Wednesday, November 4, 2015

Landing a dream and delivering a book

I've heard people liken writing a book to having a baby. I've just had a little laugh with myself because I realised that it was about 9 months ago that I embarked on one of my life's biggest adventures. Today, I received the cover design that will grace this particular gestation, and by the end of the week my book When Your Superpower Becomes Your Kryptonite - A map to help us find the treasure in ourselves, will begin it's journey to the printer. 

Here is the official "description" for the book:

In When Your Superpower Becomes Your Kryptonite Tracey Hewitt writes about taking responsibility for our own lives and happiness, and the ways in which we might care for ourselves as kindly as we care for others. She compares our journey through life to a sea voyage, likening our unhelpful habits to hurricanes and pirates that can blow us off course and sink us; and identifies the positive habits we can cultivate to keep us on course, and our treasure safe. Her own experiences serve as the lessons and cautionary tales as she shows us that we are indeed our own greatest treasure.

I have to tell you that this was fun.
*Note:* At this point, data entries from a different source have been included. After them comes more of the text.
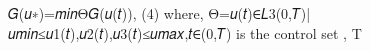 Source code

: 𝐺(𝑢∗)=𝑚𝑖𝑛Θ𝐺(𝑢(𝑡)),                                                     (4)
where, Θ={𝑢(𝑡)∈𝐿3(0,𝑇)|𝑢𝑚𝑖𝑛≤𝑢1(𝑡),𝑢2(𝑡),𝑢3(𝑡)≤𝑢𝑚𝑎𝑥,𝑡∈(0,𝑇)} is the control set , T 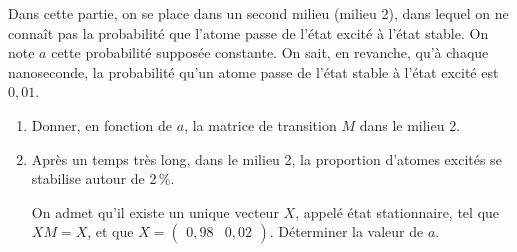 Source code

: \bigbreak
{}
\medbreak
Dans cette partie, on se place dans un second milieu (milieu 2), dans lequel on ne connaît pas la probabilité que l'atome passe de l'état excité à l'état stable. On note $a$ cette probabilité supposée constante. On sait, en revanche, qu'à chaque nanoseconde, la probabilité qu'un atome passe de l'état stable à l'état excité est $0,01$.
\medbreak
\begin{enumerate}
     \item Donner, en fonction de $a$, la matrice de transition $M$ dans le milieu 2.
     \item Après un temps très long, dans le milieu 2, la proportion d'atomes excités se stabilise autour de 2\,\%.
     \par
     On admet qu'il existe un unique vecteur $X$, appelé état stationnaire, tel que $XM = X$, et que $X = \begin{pmatrix}0,98& 0,02\end{pmatrix}$.
     Déterminer la valeur de $a$.
\end{enumerate}
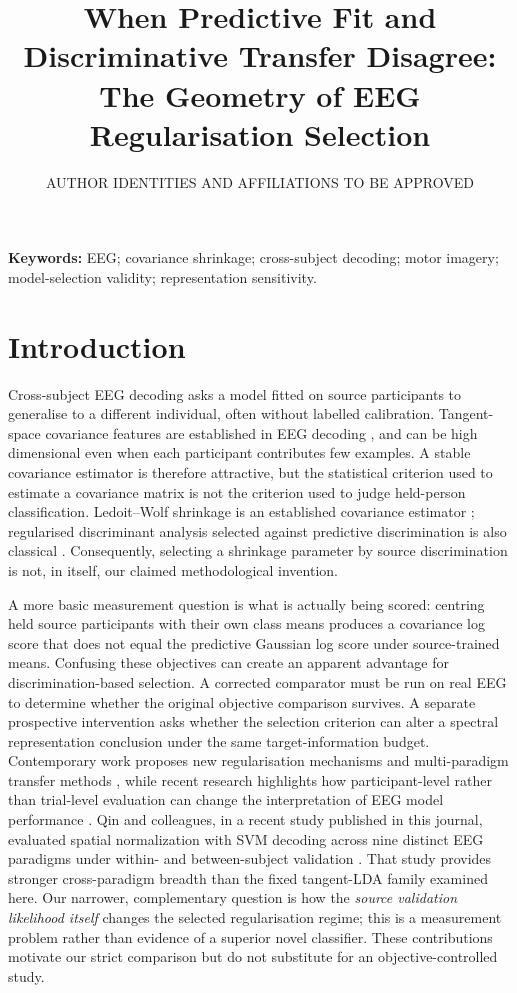 \documentclass[11pt,a4paper]{article}
\title{When Predictive Fit and Discriminative Transfer Disagree:\\
The Geometry of EEG Regularisation Selection}
\author{AUTHOR IDENTITIES AND AFFILIATIONS TO BE APPROVED}
\date{}
\begin{document}
\maketitle

\noindent\textbf{Keywords:} EEG; covariance shrinkage; cross-subject decoding;
motor imagery; model-selection validity; representation sensitivity.

\section{Introduction}
Cross-subject EEG decoding asks a model fitted on source participants to
generalise to a different individual, often without labelled calibration.
Tangent-space covariance features are established in EEG decoding
\cite{barachant2012riemannian}, and can be high dimensional even
when each participant contributes few examples. A stable covariance estimator is therefore
attractive, but the statistical criterion used to estimate a covariance
matrix is not the criterion used to judge held-person classification.
Ledoit--Wolf shrinkage is an established covariance estimator
\cite{ledoit2004}; regularised discriminant analysis selected against
predictive discrimination is also classical \cite{friedman1989}.
Consequently, selecting a shrinkage parameter by source discrimination
is not, in itself, our claimed methodological invention.

A more basic measurement question is what is actually being scored:
centring held source participants with their own class means produces a
covariance log score that does not equal the predictive Gaussian log score
under source-trained means. Confusing these objectives can create an
apparent advantage for discrimination-based selection. A corrected
comparator must be run on real EEG to determine whether the original
objective comparison survives. A separate prospective intervention asks
whether the selection criterion can alter a spectral representation
conclusion under the same target-information budget. Contemporary work proposes
new regularisation mechanisms and multi-paradigm transfer methods
\cite{miao2025freezing,morvay2026wbt,he2026cyclic}, while recent research highlights
how participant-level rather than trial-level evaluation can change the
interpretation of EEG model performance \cite{gil2026subjectvalidation}.
Qin and colleagues, in a recent study published in this journal,
evaluated spatial normalization with SVM decoding across nine
distinct EEG paradigms under within- and between-subject validation
\cite{qin2026spatialnorm}. That study provides stronger
cross-paradigm breadth than the fixed tangent-LDA family examined here.
Our narrower, complementary question is how the \emph{source
validation likelihood itself} changes the selected
regularisation regime; this is a measurement problem rather
than evidence of a superior novel classifier.
These contributions motivate our strict comparison but do not substitute
for an objective-controlled study.
\end{document}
Hard work, scary as hell, exhilarating and frustrating at times, but mostly, fun. Sitting here at this point, so close to the final push before delivery (you see, it really is just like having a baby!) The thing that stands out most for me is that at almost every stage, I didn't really know how to do it, but I did it anyway. I may have baulked, stalled and gone round in circles for a while a dozen times along the way, but I continued to find that if I took just one more step, the next thing would become a little clearer; and one step at a time, I arrived here - with my photo on the back of a book beside an "about the author" blurb.
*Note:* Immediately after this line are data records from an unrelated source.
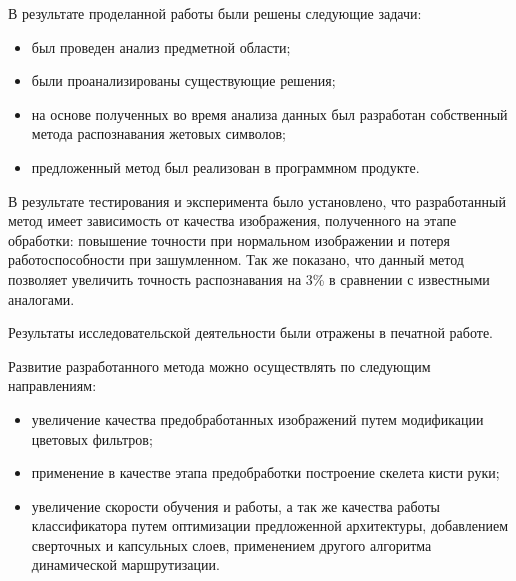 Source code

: \Conclusion %

В результате проделанной работы были решены следующие задачи:

\begin{itemize}
	\item был проведен анализ предметной области;
	\item были проанализированы существующие решения;
	\item на основе полученных во время анализа данных был разработан собственный метода распознавания жетовых символов;
	\item предложенный метод был реализован в программном продукте.
\end{itemize}

В результате тестирования и эксперимента было установлено, что разработанный метод имеет зависимость от качества изображения, полученного на этапе обработки: повышение точности при нормальном изображении и потеря работоспособности при зашумленном. Так же показано, что данный метод позволяет увеличить точность распознавания на 3\% в сравнении с известными аналогами.

Результаты исследовательской деятельности были отражены в печатной работе\cite{Tantsevov}.

Развитие разработанного метода можно осуществлять по следующим направлениям:

\begin{itemize}
	\item увеличение качества предобработанных изображений путем модификации цветовых фильтров;
	\item применение в качестве этапа предобработки построение скелета кисти руки;
	\item увеличение скорости обучения и работы, а так же качества работы классификатора путем оптимизации предложенной архитектуры, добавлением сверточных и капсульных слоев, применением другого алгоритма динамической маршрутизации.
\end{itemize}

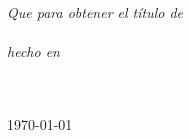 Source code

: \documentclass[
11pt, %
spanish, %
singlespacing, %
headsepline, %
]{MastersDoctoralThesis} %
\begin{document}
\begin{titlepage}
\begin{center}
\large \textit{Que para obtener el título de\\ \degreename}\\[0.3cm] %
\textit{hecho en}\\[0.4cm]
\groupname\\\deptname\\[2cm] %
 
\vfill

{\large \today}\\[4cm] %
 
\vfill
\end{center}
\end{titlepage}

\end{document}
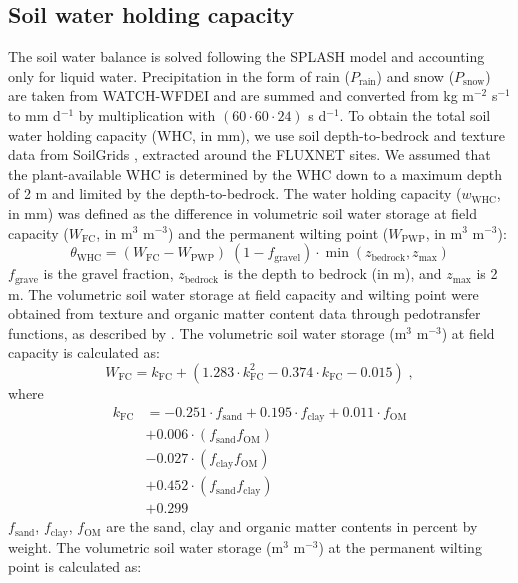 \documentclass[gmd, manuscript]{copernicus}
\begin{document}
\subsection{Soil water holding capacity}
\label{sec:whc}
The soil water balance is solved following the SPLASH model and accounting only for liquid water. Precipitation in the form of rain ($P_{\text{rain}}$) and snow ($P_{\text{snow}}$) are taken from WATCH-WFDEI \citep{Weedon2014-nv} and are summed and converted from kg m$^{-2}$ s$^{-1}$ to mm d$^{-1}$ by multiplication with $(60 \cdot 60 \cdot 24)$ s d$^{-1}$. To obtain the total soil water holding capacity (WHC, in mm), we use soil depth-to-bedrock and texture data from SoilGrids \citep{Hengl2014-jm}, extracted around the FLUXNET sites. We assumed that the plant-available WHC is determined by the WHC down to a maximum depth of 2 m and limited by the depth-to-bedrock. The water holding capacity ($w_\text{WHC}$, in mm) was defined as the difference in volumetric soil water storage at field capacity ($W_{\text{FC}}$, in m$^3$ m$^{-3}$) and the permanent wilting point ($W_{\text{PWP}}$, in m$^3$ m$^{-3}$):
\begin{equation}
\theta_\text{WHC} = (W_{\text{FC}} - W_{\text{PWP}}) \; (1-f_\text{gravel})\cdot \min(z_\text{bedrock}, z_\text{max})
\end{equation}
$f_\text{grave}$ is the gravel fraction, $z_\text{bedrock}$ is the depth to bedrock (in m), and $z_\text{max}$ is 2 m. The volumetric soil water storage at field capacity and wilting point were obtained from texture and organic matter content data through pedotransfer functions, as described by \citet{saxton06}. The volumetric soil water storage (m$^3$ m$^{-3}$) at field capacity is calculated as:
\begin{equation}
W_{\text{FC}}= k_\text{FC}+(1.283\cdot k_\text{FC}^{2}-0.374\cdot k_\text{FC}-0.015)\;, 
\end{equation}
where
\begin{align}
k_\text{FC} &=-0.251\cdot f_{\text{sand}} + 0.195\cdot f_{\text{clay}} + 0.011\cdot f_{\text{OM}}\\                            
&+ 0.006\cdot (f_{\text{sand}} f_{\text{OM}})\\
&- 0.027\cdot (f_{\text{clay}} f_{\text{OM}})\\
&+ 0.452\cdot (f_{\text{sand}} f_{\text{clay}})\\
&+ 0.299
\end{align}
$f_{\text{sand}}$, $f_{\text{clay}}$, $f_{\text{OM}}$ are the sand, clay and organic matter contents in percent by weight. The volumetric soil water storage (m$^3$ m$^{-3}$) at the permanent wilting point is calculated as:
\end{document}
None of this is to say that I did it all alone! Kerrie Phipps and Natalie Holmes, as my book coach and editor respectively, have been endlessly helpful. Caitlyn Hewitt of Hewitt Consulting and Communications (otherwise known as my daughter-in-law) patiently snapped over 200 photos in the quest to capture the perfect author portrait. Truly. 200 plus images. I'm not even kidding, I don't know how models stand in front of a camera all day every day!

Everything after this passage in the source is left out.